Created attachment 125252 [details]
Diff of en_ZA.dic
These are some differences in the previous LibreOffice dictionary compared to English Dictionaries (2016.05.01) that should be discussed and resolved.
1. hyph_en_GB/hyph_en_US seem to be a bit newer in LO than in English Dictionaries, I suggest using the newer one
version 2011-10-07 compared to version 2010-03-16
files: hyph_en_GB.dic, hyph_en_US.dic, README_hyph_en_GB.txt, README_hyph_en_US.txt
2. en_GB.aff in LO had these comments that English Dictionaries was missing, not sure about what these rules are (I can see that there isn't NOSUGGEST or COMPOUNDRULE), please verify
# 2008-12-18 - NOSUGGEST, NUMBER/COMPOUNDRULE patches (nemeth AT OOo)

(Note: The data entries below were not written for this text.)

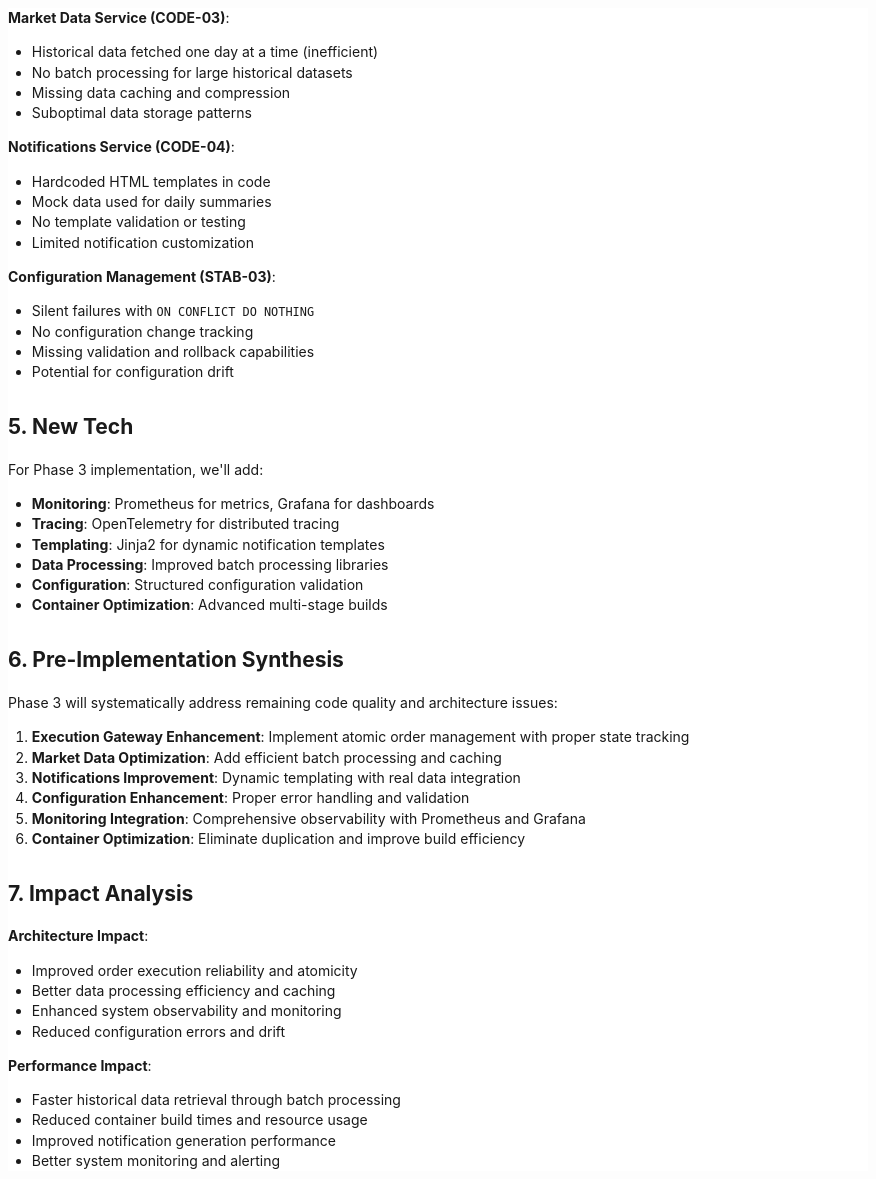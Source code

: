 **Market Data Service (CODE-03)**:
- Historical data fetched one day at a time (inefficient)
- No batch processing for large historical datasets
- Missing data caching and compression
- Suboptimal data storage patterns

**Notifications Service (CODE-04)**:
- Hardcoded HTML templates in code
- Mock data used for daily summaries
- No template validation or testing
- Limited notification customization

**Configuration Management (STAB-03)**:
- Silent failures with `ON CONFLICT DO NOTHING`
- No configuration change tracking
- Missing validation and rollback capabilities
- Potential for configuration drift

## 5. New Tech

For Phase 3 implementation, we'll add:
- **Monitoring**: Prometheus for metrics, Grafana for dashboards
- **Tracing**: OpenTelemetry for distributed tracing
- **Templating**: Jinja2 for dynamic notification templates
- **Data Processing**: Improved batch processing libraries
- **Configuration**: Structured configuration validation
- **Container Optimization**: Advanced multi-stage builds

## 6. Pre-Implementation Synthesis

Phase 3 will systematically address remaining code quality and architecture issues:

1. **Execution Gateway Enhancement**: Implement atomic order management with proper state tracking
2. **Market Data Optimization**: Add efficient batch processing and caching
3. **Notifications Improvement**: Dynamic templating with real data integration
4. **Configuration Enhancement**: Proper error handling and validation
5. **Monitoring Integration**: Comprehensive observability with Prometheus and Grafana
6. **Container Optimization**: Eliminate duplication and improve build efficiency

## 7. Impact Analysis

**Architecture Impact**:
- Improved order execution reliability and atomicity
- Better data processing efficiency and caching
- Enhanced system observability and monitoring
- Reduced configuration errors and drift

**Performance Impact**:
- Faster historical data retrieval through batch processing
- Reduced container build times and resource usage
- Improved notification generation performance
- Better system monitoring and alerting
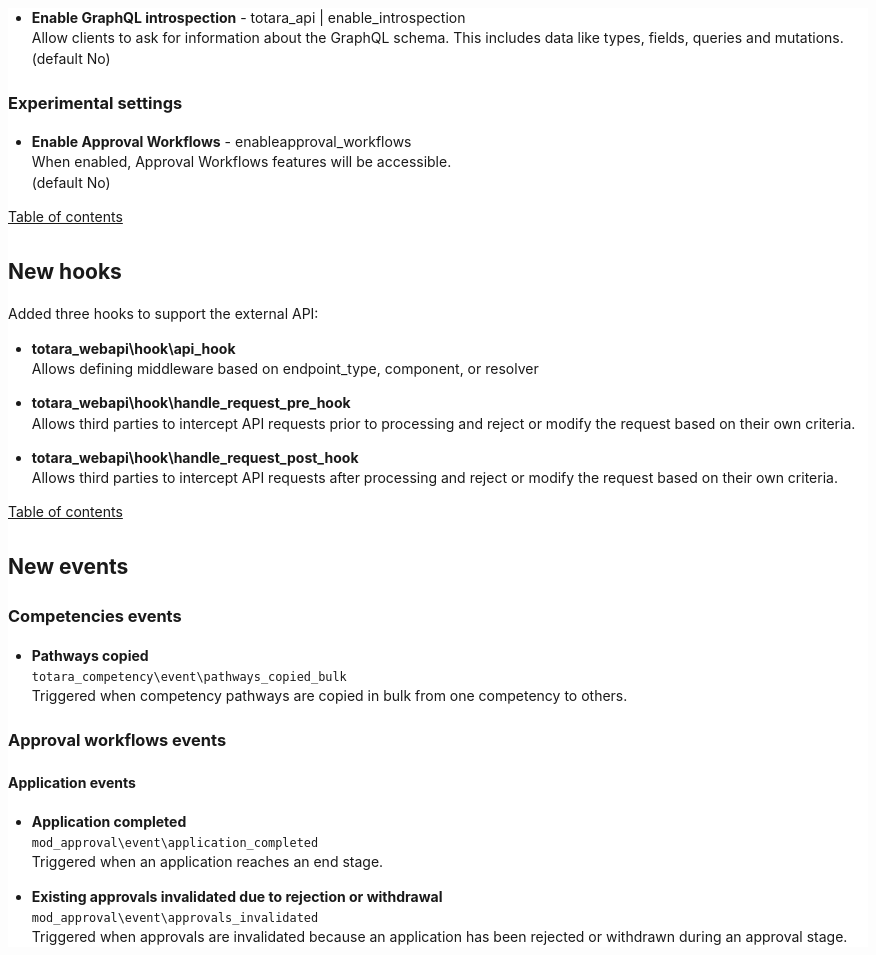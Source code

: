 - **Enable GraphQL introspection** - totara_api | enable_introspection   
Allow clients to ask for information about the GraphQL schema. This includes data like types, fields, queries and mutations.  
(default No)

### Experimental settings

- **Enable Approval Workflows** - enableapproval_workflows   
When enabled, Approval Workflows features will be accessible.  
(default No)

[Table of contents](#toc)

<a name="hooks" />

## New hooks

Added three hooks to support the external API:

- **totara_webapi\hook\api_hook**  
Allows defining middleware based on endpoint_type, component, or resolver

- **totara_webapi\hook\handle_request_pre_hook**  
Allows third parties to intercept API requests prior to processing and reject or modify the request based on their own criteria.

- **totara_webapi\hook\handle_request_post_hook**  
Allows third parties to intercept API requests after processing and reject or modify the request based on their own criteria.

[Table of contents](#toc)

<a name="events" />

## New events

### Competencies events

- **Pathways copied**  
`totara_competency\event\pathways_copied_bulk`  
Triggered when competency pathways are copied in bulk from one competency to others.

### Approval workflows events

#### Application events

- **Application completed**  
`mod_approval\event\application_completed`  
Triggered when an application reaches an end stage.

- **Existing approvals invalidated due to rejection or withdrawal**  
`mod_approval\event\approvals_invalidated`  
Triggered when approvals are invalidated because an application has been rejected or withdrawn during an approval stage.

# 2010-03-09 (nemeth AT OOo)
# - UTF-8 encoded dictionary:
# - fix em-dash problem of OOo 3.2 by BREAK
# - suggesting words with typographical apostrophes
# - recognizing words with Unicode f ligatures
# - add phonetic suggestion (Copyright (C) 2000 Björn Jacke, see the end of the file)
3. there were some changes in the AU, GB and ZA dictionaries in bug 61660, please verify, and make those changes at least in GB (not sure about what to do with AU and ZA)
See bug 61660 and this commit: https://cgit.freedesktop.org/libreoffice/dictionaries/commit/?id=7e4239060266bf238b5e6692ed10d548c37572d5
4. en_ZA had a significant amount of mutual differences, I'm attaching the result of a diff, all the entries with "-" are missing from the newer dictionary.
I'm not the one to evaluate whether they should be included or not, but I noticed it, and wanted to point it out.
Okay, 4. is not an issue, once the diff is sorted from 2nd character, it turns out the words aren't missing from the newer dictionary, just placed somewhere else (it seems to not be sorted as a whole, but consists of several sorted parts).
Created attachment 125417 [details]
Current GB .AFF
I was just editing the GB README and, at line 34, we have:
This is a locally hosted copy of the English dictionaries with fixed dash handling and new ligature and phonetic suggestion support extension:
Original version of the en_GB dictionary:
OpenOffice.org patch and morphological extension.
The morphological extension based on Wordlist POS and AGID data
created by Kevin Atkinson and released on http://wordlist.sourceforge.net.
OOo Issue 48060 - add numbers with affixes by COMPOUNDRULE (1st, 111th, 1990s etc.)
OOo Issue 29112, 55498 - add NOSUGGEST flags to taboo words
New REP items (better suggestions for accented words and a few mistakes)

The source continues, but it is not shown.